The creative journaling community did not turn away from digital tools to build this world. It built this world using them. AI, digital cutting machines, downloadable printables, and social platforms are all part of the creative pipeline that feeds the physical journal. A maker today may spend as much time in a digital workspace scaling imagery and sourcing content as at a table with paper and glue. The physical journal is the destination. The digital world is what feeds it. These two things are partners, and the creative journaling community built that partnership deliberately and fluently.

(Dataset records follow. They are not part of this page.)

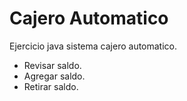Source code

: # Cajero Automatico

Ejercicio java sistema cajero automatico.
- Revisar saldo.
- Agregar saldo.
- Retirar saldo.
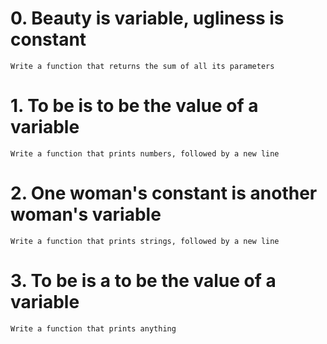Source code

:# 0. Beauty is variable, ugliness is constant
	Write a function that returns the sum of all its parameters

# 1. To be is to be the value of a variable
	Write a function that prints numbers, followed by a new line

# 2. One woman's constant is another woman's variable
	Write a function that prints strings, followed by a new line

# 3. To be is a to be the value of a variable
	Write a function that prints anything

What grew up around those tools is a community as varied as the journals it produces. Some people are constructing handmade books from scratch, binding their own pages and engineering their own covers. Others are repurposing photo albums, sketchbooks, and found objects into something entirely new. Some are journaling alone. Others are doing it in groups, at events, in online communities that span time zones and creative traditions. A Knicks watch party becomes a journaling event. A cruise becomes a creative retreat. A season of grief, a cross-country move, a new chapter — all of it becomes material for the page.
Journaling began as the most private act a person could commit to paper. It was sealed, hidden, and written for no one but the writer. What it has become is something far more expansive — a creative practice that holds personal reflection, artistic expression, community connection, and lived experience all at once. The brass lock is long gone. What replaced it is an open invitation to document life in whatever form feels most true. Whether a person relates to the girl with the Dear Diary, the maker with the glue stick, or someone still figuring out where they fit in this world, the page has always been waiting. It still is.